PROBLEM TO WORK ON -> Pull every line of the entries that has the word "pallet".

THE DATA ->
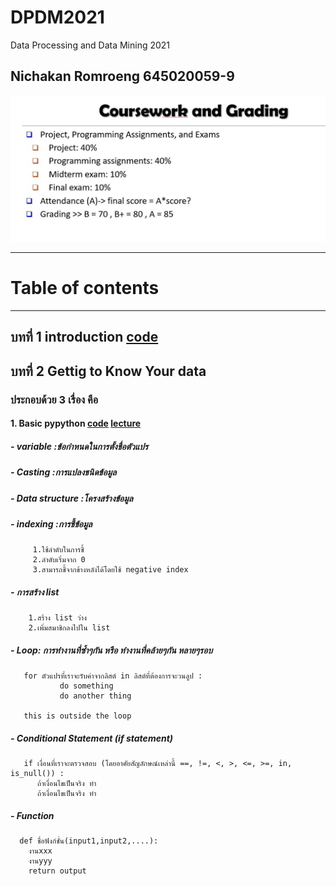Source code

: # DPDM2021
Data Processing and Data Mining 2021
## Nichakan Romroeng 645020059-9


![grading image](DPDM21.JPG)


------------------------------------------------------------------------------
# Table of contents
*************************************************************************************************
  ## บทที่ 1 introduction [code](https://github.com/nicha0524/DPDM2021/blob/main/intro.ipynb)
  
  ## บทที่ 2 Gettig to Know Your data
   ### ประกอบด้วย 3 เรื่อง คือ
  
   #### 1. Basic pypython [code](https://colab.research.google.com/github/nicha0524/DPDM2021/blob/main/Data101_(chapter2).ipynb#scrollTo=JwfbsPsB0U12) [lecture](https://github.com/nicha0524/DPDM2021/blob/main/%E0%B8%AA%E0%B8%A3%E0%B8%B8%E0%B8%9B%E0%B8%9A%E0%B8%97%E0%B8%97%E0%B8%B5%E0%B9%881.pdf)
   ##### - variable :ข้อกำหนดในการตั้งชื่อตัวแปร
   ##### - Casting :การแปลงชนิดข้อมูล
   ##### - Data structure :โครงสร้างข้อมูล
   ##### - indexing :การชี้ข้อมูล
         1.ใช้ลำดับในการชี้
         2.ลำดับเริ่มจาก 0
         3.สามารถชี้จากข้างหลังได้โดยใช้ negative index
   ##### - การสร้าง list
        1.สร้าง list ว่าง
        2.เพิ่มสมาชิกลงไปใน list
   ##### - Loop: การทำงานที่ซ้ำๆกัน หรือ ทำงานที่คล้ายๆกัน หลายๆรอบ
       for ตัวแปรที่เราจะรับค่าจากลิสต์ in ลิสต์ที่ต้องการจะวนลูป :
               do something
               do another thing

       this is outside the loop
  ##### - Conditional Statement (if statement)
       if เงื่อนที่เราจะตรวจสอบ (โดยอาศัยสัญลักษณ์เหล่านี้ ==, !=, <, >, <=, >=, in, is_null()) :
          ถ้าเงื่อนไขเป็นจริง ทำ 
          ถ้าเงื่อนไขเป็นจริง ทำ
  ##### - Function
      def ชื่อฟังก์ชั่น(input1,input2,....):
        งานxxx
        งานyyy
        return output
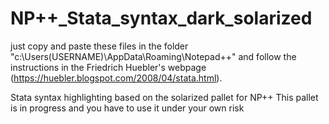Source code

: # NP++_Stata_syntax_dark_solarized
just copy and paste these files in the folder "c:\Users\(USERNAME)\AppData\Roaming\Notepad++\" and follow the instructions in the Friedrich Huebler's webpage (https://huebler.blogspot.com/2008/04/stata.html).

Stata syntax highlighting based on the solarized pallet for NP++
This pallet is in progress and you have to use it under your own risk
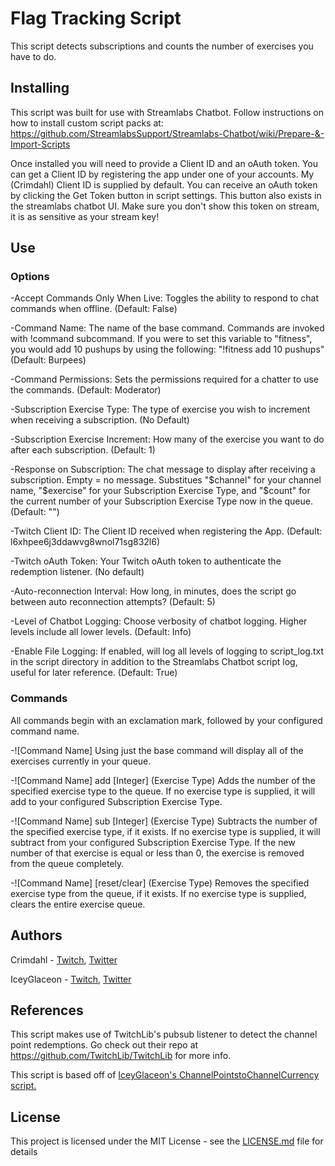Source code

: # Flag Tracking Script

This script detects subscriptions and counts the number of exercises you have to do.

## Installing

This script was built for use with Streamlabs Chatbot.
Follow instructions on how to install custom script packs at:
https://github.com/StreamlabsSupport/Streamlabs-Chatbot/wiki/Prepare-&-Import-Scripts

Once installed you will need to provide a Client ID and an oAuth token. You can get a Client ID by registering the app under one of your accounts. My (Crimdahl) Client ID is supplied by default. You can receive an oAuth token by clicking the Get Token button in script settings.
This button also exists in the streamlabs chatbot UI. Make sure you don't show this token on stream, it is as sensitive
as your stream key!

## Use
### Options
-Accept Commands Only When Live: Toggles the ability to respond to chat commands when offline. (Default: False)

-Command Name: The name of the base command. Commands are invoked with !command subcommand. If you were to set this variable to "fitness", you would add 10 pushups by using the following: "!fitness add 10 pushups" (Default: Burpees)

-Command Permissions: Sets the permissions required for a chatter to use the commands. (Default: Moderator)

-Subscription Exercise Type: The type of exercise you wish to increment when receiving a subscription. (No Default)

-Subscription Exercise Increment: How many of the exercise you want to do after each subscription. (Default: 1)

-Response on Subscription: The chat message to display after receiving a subscription. Empty = no message. Substitues "$channel" for your channel name, "$exercise" for your Subscription Exercise Type, and "$count" for the current number of your Subscription Exercise Type now in the queue. (Default: "")

-Twitch Client ID: The Client ID received when registering the App. (Default: l6xhpee6j3ddawvg8wnol71sg832l6)

-Twitch oAuth Token: Your Twitch oAuth token to authenticate the redemption listener. (No default)

-Auto-reconnection Interval: How long, in minutes, does the script go between auto reconnection attempts? (Default: 5)

-Level of Chatbot Logging: Choose verbosity of chatbot logging. Higher levels include all lower levels. (Default: Info)

-Enable File Logging: If enabled, will log all levels of logging to script_log.txt in the script directory in addition to the Streamlabs Chatbot script log, useful for later reference. (Default: True)


### Commands
All commands begin with an exclamation mark, followed by your configured command name.

-![Command Name]
Using just the base command will display all of the exercises currently in your queue.

-![Command Name] add [Integer] (Exercise Type)
Adds the number of the specified exercise type to the queue. If no exercise type is supplied, it will add to your configured Subscription Exercise Type.

-![Command Name] sub [Integer] (Exercise Type)
Subtracts the number of the specified exercise type, if it exists. If no exercise type is supplied, it will subtract from your configured Subscription Exercise Type. If the new number of that exercise is equal or less than 0, the exercise is removed from the queue completely.

-![Command Name] [reset/clear] (Exercise Type)
Removes the specified exercise type from the queue, if it exists. If no exercise type is supplied, clears the entire exercise queue.

## Authors

Crimdahl - [Twitch](https://www.twitch.tv/crimdahl), [Twitter](https://www.twitter.com/crimdahl)

IceyGlaceon - [Twitch](https://www.twitch.tv/iceyglaceon), [Twitter](https://www.twitter.com/theiceyglaceon)

## References

This script makes use of TwitchLib's pubsub listener to detect the channel point redemptions. Go check out their repo at https://github.com/TwitchLib/TwitchLib for more info.

This script is based off of [IceyGlaceon's ChannelPointstoChannelCurrency script.](https://github.com/iceyglaceon/SLCB-Channel-Points-to-Channel-Currency/blob/master/ChannelPointsToChannelCurrency.zip?raw=true)

## License

This project is licensed under the MIT License - see the [LICENSE.md](LICENSE.md) file for details
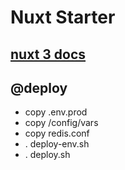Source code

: # Nuxt Starter

## [nuxt 3 docs](https://v3.nuxtjs.org)

## @deploy
  - copy .env.prod
  - copy /config/vars
  - copy redis.conf
  - . deploy-env.sh
  - . deploy.sh
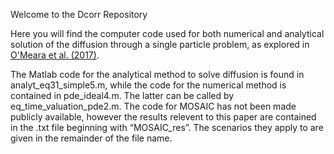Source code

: Welcome to the Dcorr Repository

Here you will find the computer code used for both numerical and analytical solution of the diffusion through a single particle problem, as explored in [O'Meara et al. (2017)](doi.org/10.5194/acp-17-10477-2017).

The Matlab code for the analytical method to solve diffusion is found in   analyt_eq31_simple5.m, while the code for the numerical method is contained in pde_ideal4.m.  The latter can be called by eq_time_valuation_pde2.m.  The code for MOSAIC has not been made publicly available, however the results relevent to this paper are contained in the .txt file beginning with “MOSAIC_res”.  The scenarios they apply to are given in the remainder of the file name.
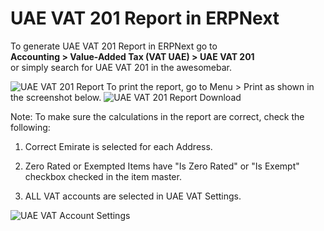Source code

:# UAE VAT 201 Report in ERPNext

To generate UAE VAT 201 Report in ERPNext go to <br>
**Accounting > Value-Added Tax (VAT UAE) > UAE VAT 201** <br>
or simply search for UAE VAT 201 in the awesomebar.

<img class="screenshot" alt="UAE VAT 201 Report" src="{{docs_base_url}}/assets/img/regional/uae/uae-vat-21-report.png">
To print the report, go to Menu > Print as shown in the screenshot below.

<img class="screenshot" alt="UAE VAT 201 Report Download" src="{{docs_base_url}}/assets/img/regional/uae/uae-vat-21-download.png">

Note: To make sure the calculations in the report are correct, check the following:

1. Correct Emirate is selected for each Address.

2. Zero Rated or Exempted Items have "Is Zero Rated" or "Is Exempt" checkbox checked in the item master.

3. ALL VAT accounts are selected in UAE VAT Settings.

<img class="screenshot" alt="UAE VAT Account Settings" src="{{docs_base_url}}/assets/img/regional/uae/uae-vat-account-settings.png">
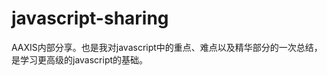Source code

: javascript-sharing
==================

AAXIS内部分享。也是我对javascript中的重点、难点以及精华部分的一次总结，
是学习更高级的javascript的基础。

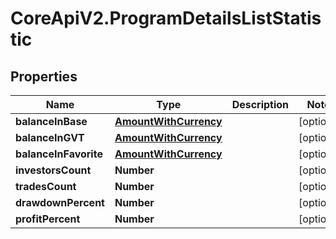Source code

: # CoreApiV2.ProgramDetailsListStatistic

## Properties
Name | Type | Description | Notes
------------ | ------------- | ------------- | -------------
**balanceInBase** | [**AmountWithCurrency**](AmountWithCurrency.md) |  | [optional] 
**balanceInGVT** | [**AmountWithCurrency**](AmountWithCurrency.md) |  | [optional] 
**balanceInFavorite** | [**AmountWithCurrency**](AmountWithCurrency.md) |  | [optional] 
**investorsCount** | **Number** |  | [optional] 
**tradesCount** | **Number** |  | [optional] 
**drawdownPercent** | **Number** |  | [optional] 
**profitPercent** | **Number** |  | [optional] 


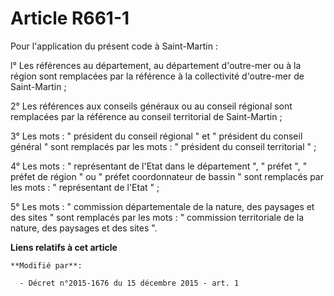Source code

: # Article R661-1

Pour l'application du présent code à Saint-Martin : 

l° Les références au département, au département d'outre-mer ou à la région sont remplacées par la référence à la
collectivité d'outre-mer de Saint-Martin ; 

2° Les références aux conseils généraux ou au conseil régional sont remplacées par la référence au conseil territorial de
Saint-Martin ; 

3° Les mots : " président du conseil régional " et " président du conseil général " sont remplacés par les mots : " président
du conseil territorial " ; 

4° Les mots : " représentant de l'Etat dans le département ", " préfet ", " préfet de région " ou " préfet coordonnateur de
bassin " sont remplacés par les mots : " représentant de l'Etat " ; 

5° Les mots : " commission départementale de la nature, des paysages et des sites " sont remplacés par les mots : "
commission territoriale de la nature, des paysages et des sites ".

**Liens relatifs à cet article**

	**Modifié par**:

	  - Décret n°2015-1676 du 15 décembre 2015 - art. 1
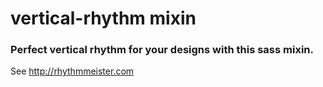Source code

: # vertical-rhythm mixin

### Perfect vertical rhythm for your designs with this sass mixin.

See http://rhythmmeister.com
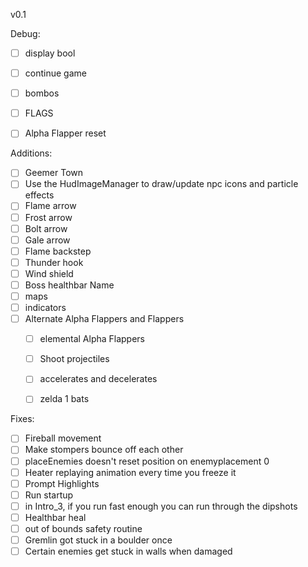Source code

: 
v0.1

Debug:
- [ ] display bool
- [ ] continue game
- [ ] bombos
- [ ] FLAGS
- [ ] Alpha Flapper reset


Additions:
- [ ] Geemer Town
- [ ] Use the HudImageManager to draw/update npc icons and particle effects
- [ ] Flame arrow
- [ ] Frost arrow
- [ ] Bolt arrow
- [ ] Gale arrow
- [ ] Flame backstep
- [ ] Thunder hook
- [ ] Wind shield
- [ ] Boss healthbar Name
- [ ] maps
- [ ] indicators
- [ ] Alternate Alpha Flappers and Flappers
  - [ ] elemental Alpha Flappers
  - [ ] Shoot projectiles
  - [ ] accelerates and decelerates
  - [ ] zelda 1 bats


Fixes:
- [ ] Fireball movement
- [ ] Make stompers bounce off each other
- [ ] placeEnemies doesn't reset position on enemyplacement 0
- [ ] Heater replaying animation every time you freeze it
- [ ] Prompt Highlights
- [ ] Run startup
- [ ] in Intro_3, if you run fast enough you can run through the dipshots
- [ ] Healthbar heal
- [ ] out of bounds safety routine
- [ ] Gremlin got stuck in a boulder once
- [ ] Certain enemies get stuck in walls when damaged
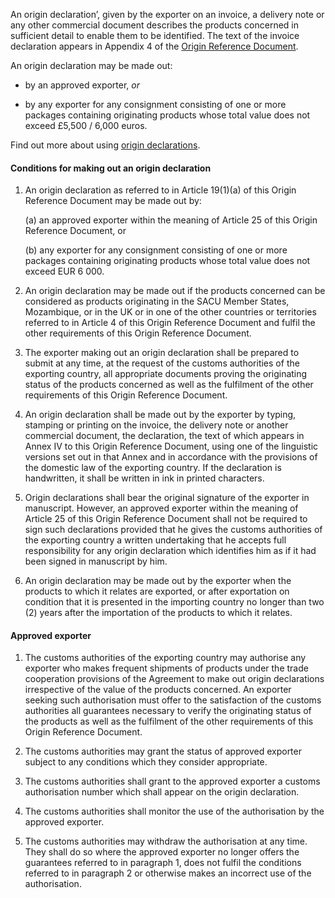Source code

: An origin declaration’, given by the exporter on an invoice, a delivery note or any other commercial document describes the products concerned in sufficient detail to enable them to be identified. The text of the invoice declaration appears in Appendix 4 of the [Origin Reference Document]({ord_url}).

An origin declaration may be made out:

- by an approved exporter, _or_

- by any exporter for any consignment consisting of one or more packages containing originating products whose total value does not exceed £5,500 / 6,000 euros.

Find out more about using [origin declarations](https://www.gov.uk/guidance/get-proof-of-origin-for-your-goods#origin-declaration).

#### Conditions for making out an origin declaration

1. An origin declaration as referred to in Article 19(1)(a) of this Origin Reference Document may be made out by:

    (a) an approved exporter within the meaning of Article 25 of this Origin Reference Document, or

    (b) any exporter for any consignment consisting of one or more packages containing originating products whose total value does not exceed EUR 6 000.

2. An origin declaration may be made out if the products concerned can be considered as products originating in the SACU Member States, Mozambique, or in the UK or in one of the other countries or territories referred to in Article 4 of this Origin Reference Document and fulfil the other requirements of this Origin Reference Document.

3. The exporter making out an origin declaration shall be prepared to submit at any time, at the request of the customs authorities of the exporting country, all appropriate documents proving the originating status of the products concerned as well as the fulfilment of the other requirements of this Origin Reference Document.

4. An origin declaration shall be made out by the exporter by typing, stamping or printing on the invoice, the delivery note or another commercial document, the declaration, the text of which appears in Annex IV to this Origin Reference Document, using one of the linguistic versions set out in that Annex and in accordance with the provisions of the domestic law of the exporting country. If the declaration is handwritten, it shall be written in ink in printed characters.

5. Origin declarations shall bear the original signature of the exporter in manuscript. However, an approved exporter within the meaning of Article 25 of this Origin Reference Document shall not be required to sign such declarations provided that he gives the customs authorities of the exporting country a written undertaking that he accepts full responsibility for any origin declaration which identifies him as if it had been signed in manuscript by him.

6. An origin declaration may be made out by the exporter when the products to which it relates are exported, or after exportation on condition that it is presented in the importing country no longer than two (2) years after the importation of the products to which it relates.

#### Approved exporter

1. The customs authorities of the exporting country may authorise any exporter who makes frequent shipments of products under the trade cooperation provisions of the Agreement to make out origin declarations irrespective of the value of the products concerned. An exporter seeking such authorisation must offer to the satisfaction of the customs authorities all guarantees necessary to verify the originating status of the products as well as the fulfilment of the other requirements of this Origin Reference Document.

2. The customs authorities may grant the status of approved exporter subject to any conditions which they consider appropriate.

3. The customs authorities shall grant to the approved exporter a customs authorisation number which shall appear on the origin declaration.

4. The customs authorities shall monitor the use of the authorisation by the approved exporter.

5. The customs authorities may withdraw the authorisation at any time. They shall do so where the approved exporter no longer offers the guarantees referred to in paragraph 1, does not fulfil the conditions referred to in paragraph 2 or otherwise makes an incorrect use of the authorisation.
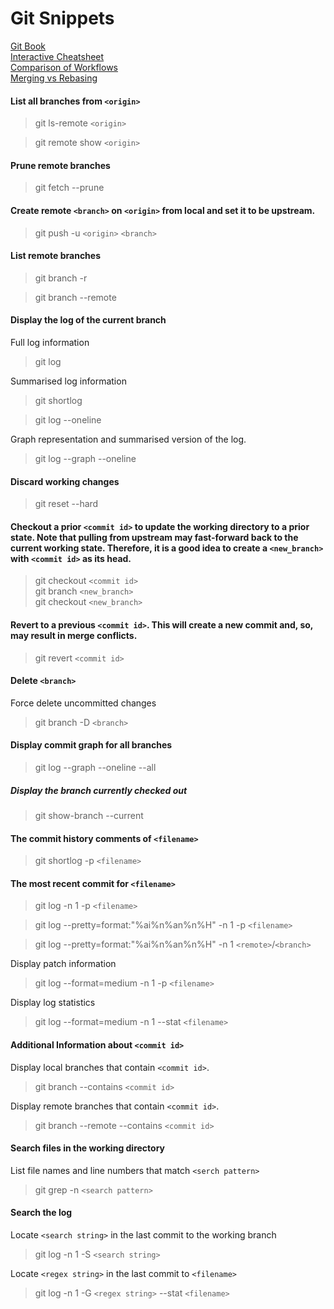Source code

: # Git Snippets
[Git Book](https://git-scm.com/book/en/v2/) <br>
[Interactive Cheatsheet](https://ndpsoftware.com/git-cheatsheet.html) <br>
[Comparison of Workflows](https://www.atlassian.com/git/tutorials/comparing-workflows) <br>
[Merging vs Rebasing](https://www.atlassian.com/git/tutorials/merging-vs-rebasing)

#### List all branches from `<origin>`
> git ls-remote `<origin>`

> git remote show `<origin>`

#### Prune remote branches
> git fetch --prune

#### Create remote `<branch>` on `<origin>` from local and set it to be upstream.

> git push -u `<origin>` `<branch>`

#### List remote branches
> git branch -r

> git branch --remote

#### Display the log of the current branch
Full log information
> git log

Summarised log information
> git shortlog

> git log --oneline

Graph representation and summarised version of the log.
> git log --graph --oneline

#### Discard working changes
> git reset --hard

#### Checkout a prior `<commit id>` to update the working directory to a prior state. Note that pulling from upstream may fast-forward back to the current working state. Therefore, it is a good idea to create a `<new_branch>` with `<commit id>` as its head.
> git checkout `<commit id>` <br>
> git branch `<new_branch>` <br>
> git checkout `<new_branch>`

#### Revert to a previous `<commit id>`. This will create a new commit and, so, may result in merge conflicts.
> git revert `<commit id>`

#### Delete `<branch>`
Force delete uncommitted changes
> git branch -D `<branch>`

#### Display commit graph for all branches
> git log --graph --oneline --all

##### Display the branch currently checked out
> git show-branch --current

#### The commit history comments of `<filename>`
> git shortlog -p `<filename>`

#### The most recent commit for `<filename>`
> git log -n 1 -p `<filename>`

> git log --pretty=format:"%ai%n%an%n%H" -n 1 -p `<filename>`

> git log --pretty=format:"%ai%n%an%n%H" -n 1 `<remote>`/`<branch>`

Display patch information
> git log --format=medium -n 1 -p `<filename>`

Display log statistics
> git log --format=medium -n 1 --stat `<filename>`

#### Additional Information about `<commit id>`
Display local branches that contain `<commit id>`.
> git branch --contains `<commit id>`

Display remote branches that contain `<commit id>`.
> git branch --remote --contains `<commit id>`

#### Search files in the working directory
List file names and line numbers that match `<serch pattern>`
> git grep -n `<search pattern>`

#### Search the log
Locate `<search string>` in the last commit to the working branch
> git log -n 1 -S `<search string>`

Locate `<regex string>` in the last commit to `<filename>`
> git log -n 1 -G `<regex string>` --stat `<filename>`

TASK OUTPUT ->
Stata syntax highlighting based on the solarized pallet for NP++
This pallet is in progress and you have to use it under your own risk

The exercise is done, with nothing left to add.